- _GIVEN ENTRIES_

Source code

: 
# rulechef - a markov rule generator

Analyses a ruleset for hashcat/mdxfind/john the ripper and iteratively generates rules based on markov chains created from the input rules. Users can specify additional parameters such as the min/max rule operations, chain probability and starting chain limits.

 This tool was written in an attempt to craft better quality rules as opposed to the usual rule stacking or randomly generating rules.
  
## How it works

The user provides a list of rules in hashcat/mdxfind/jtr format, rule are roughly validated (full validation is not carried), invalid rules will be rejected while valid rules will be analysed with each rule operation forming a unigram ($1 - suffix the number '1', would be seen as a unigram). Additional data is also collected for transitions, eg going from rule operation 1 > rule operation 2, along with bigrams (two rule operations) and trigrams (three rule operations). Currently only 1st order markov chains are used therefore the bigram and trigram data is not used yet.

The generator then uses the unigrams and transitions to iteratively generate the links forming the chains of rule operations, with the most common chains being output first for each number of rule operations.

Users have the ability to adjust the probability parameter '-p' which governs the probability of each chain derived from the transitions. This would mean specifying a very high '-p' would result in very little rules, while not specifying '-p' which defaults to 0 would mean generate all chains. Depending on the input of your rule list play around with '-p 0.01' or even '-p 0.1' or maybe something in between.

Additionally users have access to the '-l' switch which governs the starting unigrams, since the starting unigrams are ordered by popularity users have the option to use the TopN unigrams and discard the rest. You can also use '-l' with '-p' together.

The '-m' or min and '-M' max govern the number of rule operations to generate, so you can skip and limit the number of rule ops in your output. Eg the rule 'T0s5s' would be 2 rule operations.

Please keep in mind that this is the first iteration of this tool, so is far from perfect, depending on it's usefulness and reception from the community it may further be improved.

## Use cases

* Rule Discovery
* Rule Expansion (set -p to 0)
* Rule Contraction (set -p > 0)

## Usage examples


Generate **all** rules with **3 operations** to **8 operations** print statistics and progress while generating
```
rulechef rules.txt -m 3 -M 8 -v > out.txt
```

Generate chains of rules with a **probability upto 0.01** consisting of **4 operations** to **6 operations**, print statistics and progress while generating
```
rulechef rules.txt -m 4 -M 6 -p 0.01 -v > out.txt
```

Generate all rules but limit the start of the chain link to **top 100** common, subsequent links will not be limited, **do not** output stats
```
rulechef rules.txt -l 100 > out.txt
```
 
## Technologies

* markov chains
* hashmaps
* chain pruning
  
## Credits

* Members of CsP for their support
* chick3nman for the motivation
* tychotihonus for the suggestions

- _REQUIRED ACTION_
The material is to be written out once more, exactly and in full.

- _EXERCISE SOLUTION_
Source code

: 
# rulechef - a markov rule generator

Analyses a ruleset for hashcat/mdxfind/john the ripper and iteratively generates rules based on markov chains created from the input rules. Users can specify additional parameters such as the min/max rule operations, chain probability and starting chain limits.

 This tool was written in an attempt to craft better quality rules as opposed to the usual rule stacking or randomly generating rules.
  
## How it works

The user provides a list of rules in hashcat/mdxfind/jtr format, rule are roughly validated (full validation is not carried), invalid rules will be rejected while valid rules will be analysed with each rule operation forming a unigram ($1 - suffix the number '1', would be seen as a unigram). Additional data is also collected for transitions, eg going from rule operation 1 > rule operation 2, along with bigrams (two rule operations) and trigrams (three rule operations). Currently only 1st order markov chains are used therefore the bigram and trigram data is not used yet.

The generator then uses the unigrams and transitions to iteratively generate the links forming the chains of rule operations, with the most common chains being output first for each number of rule operations.

Users have the ability to adjust the probability parameter '-p' which governs the probability of each chain derived from the transitions. This would mean specifying a very high '-p' would result in very little rules, while not specifying '-p' which defaults to 0 would mean generate all chains. Depending on the input of your rule list play around with '-p 0.01' or even '-p 0.1' or maybe something in between.

Additionally users have access to the '-l' switch which governs the starting unigrams, since the starting unigrams are ordered by popularity users have the option to use the TopN unigrams and discard the rest. You can also use '-l' with '-p' together.

The '-m' or min and '-M' max govern the number of rule operations to generate, so you can skip and limit the number of rule ops in your output. Eg the rule 'T0s5s' would be 2 rule operations.

Please keep in mind that this is the first iteration of this tool, so is far from perfect, depending on it's usefulness and reception from the community it may further be improved.

## Use cases

* Rule Discovery
* Rule Expansion (set -p to 0)
* Rule Contraction (set -p > 0)

## Usage examples


Generate **all** rules with **3 operations** to **8 operations** print statistics and progress while generating
```
rulechef rules.txt -m 3 -M 8 -v > out.txt
```

Generate chains of rules with a **probability upto 0.01** consisting of **4 operations** to **6 operations**, print statistics and progress while generating
```
rulechef rules.txt -m 4 -M 6 -p 0.01 -v > out.txt
```

Generate all rules but limit the start of the chain link to **top 100** common, subsequent links will not be limited, **do not** output stats
```
rulechef rules.txt -l 100 > out.txt
```
 
## Technologies

* markov chains
* hashmaps
* chain pruning
  
## Credits

* Members of CsP for their support
* chick3nman for the motivation
* tychotihonus for the suggestions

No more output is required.